Der Tatort Nr. 56 müsste indes ein Alptraum für Heinz Haferkamp sein, denn er lässt sich von einer psychisch angeschlagenen, wiewohl sehr cleveren Frau benutzen, um deren – sic! – Ex-Lover um die Ecke zu bringen. Rache kann verzwickt sein. Diese Schlussszene wirkt beinahe so dilettantisch wie der Beginn, aber dazwischen bieten diese alten Filme Persönlichkeiten, über die man wenigstens nachdenken kann. Zum Beispiel der Vater der rachsüchtigen Frau. Sicher, 1975 kam das Wort Arbeitslosigkeit gerade in Mode, das wussten wir, anders als beim Begriff „Tuning“, bereits. Nach der ersten Ölkrise, der von 1974, wackelte zum zweiten Mal nach dem Krieg die westdeutsche Wirtschaft etwas. Es war die Zeit der Sonntags-Fahrverbote.
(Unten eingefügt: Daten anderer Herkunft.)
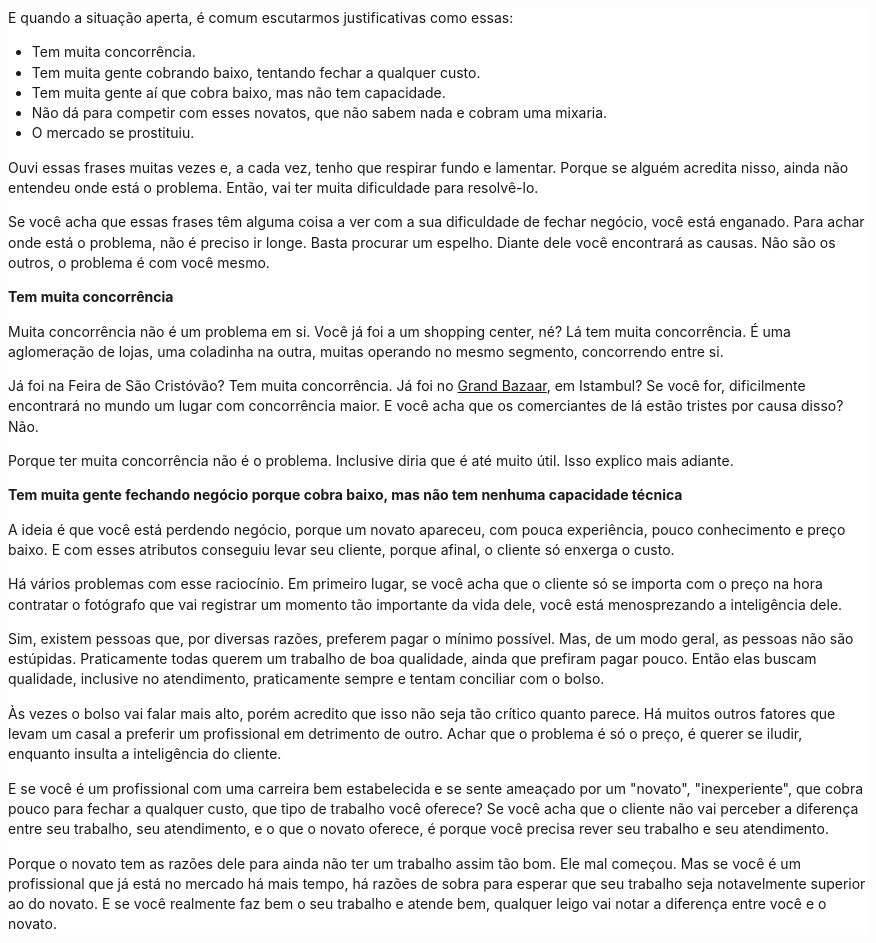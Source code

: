 E quando a situação aperta, é comum escutarmos justificativas como essas:

* Tem muita concorrência.
* Tem muita gente cobrando baixo, tentando fechar a qualquer custo.
* Tem muita gente aí que cobra baixo, mas não tem capacidade.
* Não dá para competir com esses novatos, que não sabem nada e cobram uma mixaria.
* O mercado se prostituiu.

Ouvi essas frases muitas vezes e, a cada vez, tenho que respirar fundo e lamentar. Porque se alguém acredita nisso, ainda não entendeu onde está o problema. Então, vai ter muita dificuldade para resolvê-lo.

Se você acha que essas frases têm alguma coisa a ver com a sua dificuldade de fechar negócio, você está enganado. Para achar onde está o problema, não é preciso ir longe. Basta procurar um espelho. Diante dele você encontrará as causas. Não são os outros, o problema é com você mesmo. 

**Tem muita concorrência**

Muita concorrência não é um problema em si. Você já foi a um shopping center, né? Lá tem muita concorrência. É uma aglomeração de lojas, uma coladinha na outra, muitas operando no mesmo segmento, concorrendo entre si. 

Já foi na Feira de São Cristóvão? Tem muita concorrência. Já foi no [Grand Bazaar](http://pt.wikipedia.org/wiki/Grande_Bazar), em Istambul? Se você for, dificilmente encontrará no mundo um lugar com concorrência maior. E você acha que os comerciantes de lá estão tristes por causa disso? Não. 

Porque ter muita concorrência não é o problema. Inclusive diria que é até muito útil. Isso explico mais adiante. 

**Tem muita gente fechando negócio porque cobra baixo, mas não tem nenhuma capacidade técnica**

A ideia é que você está perdendo negócio, porque um novato apareceu, com pouca experiência, pouco conhecimento e preço baixo. E com esses atributos conseguiu levar seu cliente, porque afinal, o cliente só enxerga o custo.

Há vários problemas com esse raciocínio. Em primeiro lugar, se você acha que o cliente só se importa com o preço na hora contratar o fotógrafo que vai registrar um momento tão importante da vida dele, você está menosprezando a inteligência dele.

Sim, existem pessoas que, por diversas razões, preferem pagar o mínimo possível. Mas, de um modo geral, as pessoas não são estúpidas. Praticamente todas querem um trabalho de boa qualidade, ainda que prefiram pagar pouco. Então elas buscam qualidade, inclusive no atendimento, praticamente sempre e tentam conciliar com o bolso. 

Às vezes o bolso vai falar mais alto, porém acredito que isso não seja tão crítico quanto parece. Há muitos outros fatores que levam um casal a preferir um profissional em detrimento de outro. Achar que o problema é só o preço, é querer se iludir, enquanto insulta a inteligência do cliente.

E se você é um profissional com uma carreira bem estabelecida e se sente ameaçado por um "novato", "inexperiente", que cobra pouco para fechar a qualquer custo, que tipo de trabalho você oferece? Se você acha que o cliente não vai perceber a diferença entre seu trabalho, seu atendimento, e o que o novato oferece, é porque você precisa rever seu trabalho e seu atendimento. 

Porque o novato tem as razões dele para ainda não ter um trabalho assim tão bom. Ele mal começou. Mas se você é um profissional que já está no mercado há mais tempo, há razões de sobra para esperar que seu trabalho seja notavelmente superior ao do novato. E se você realmente faz bem o seu trabalho e atende bem, qualquer leigo vai notar a diferença entre você e o novato.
Aber dass man in einem zweitklassigen Betrieb bleibt, betrogen, ausgebeutet, als versierter Maschinenbau-Ingenieur, ohne ersichtlichen Grund, anstatt von einem neuen Arbeitsplatz aus Klage zu führen, ist schon erstaunlich. Ebenso, wie leicht sich Männer hier manipulieren lassen. Sowohl der Rennfahrer als später eben auch Haferkamp. Vielleicht ist es die Schockwirkung, die entsteht, wenn eine schöne Frau ein Gebrechen hat.

Der Tatort Nr. 56 war wohl auch für einige Zuschauer ein Alptraum, jedenfalls gilt er als schwächster aller 20 Haferkamp-Fälle. Das heißt aber nicht, dass er ganz unten in der Rangliste steht, sondern derzeit immerhin etwa am unteren Ende des zweiten Drittels (Rang 713 von 1146) – das kommt daher, weil die Haferkamp-Filme alle mindestens „ordentlich“ gelten. Also Entwarnung? Uns hat es schon gestört, dass es mal Zangemeister, mal Zangemann heißt. Okay, der Fehler passiert nur einmal. Auffällig ist er trotzdem. Der Film wirkt insgesamt ein wenig fahrig und es ist weniger Haferkamp, trotz der Bettszene mit Exfrau Ingrid, als die Persönlichkeit von Ellen, die ihm doch eine respektable Statur und eine erkennbare Struktur verleiht. Auf diese Weise kommt man ganz gut durch die 81 Minuten Spielzeit, die sich aber anfühlen, als seien es etwa 90. Nein, so bunt wie am Ende der Haferkamp-Tatort, den wir zuletzt rezensiert haben („Wodka Bitter Lemon“) ist er nicht und auch nicht ganz so zeitgeistig, ebenfalls nicht so dicht in der Atmosphäre wie einige andere kriminalistische Werke mit dem Stolz der Essener Mordkommission.

Finale

Es ist jedoch immer wieder faszinierend, zu sehen, wie Haferkamp auf die Persönlichkeiten der Verdächtigen einsteigt. Das macht ihm bis heute kaum jemand nach. Da kann schon einmal die innere Distanz flöten gehen, ohne dass je die äußere Distanz überwunden wird. Das ist richtig gut und auf eine Weise berührend. Je mehr wir von Haferkamp gesehen haben, desto mehr haben wir den Verdacht, die Wurschtigkeit und der Unwille, den er häufig zeigt, wenn ein neuer Fall an ihn herantritt, kommt nicht daher, weil er lieber zu Hause sitzen und alten Schellack-Jazz hören würde, sondern weil er befürchtet, dass er sich innerlich wieder zu sehr engagiert. Einen Twist hat „Treffpunkt Friedhof“ aber auch deswegen, weil dieses Mal der Spieß umgedreht wird.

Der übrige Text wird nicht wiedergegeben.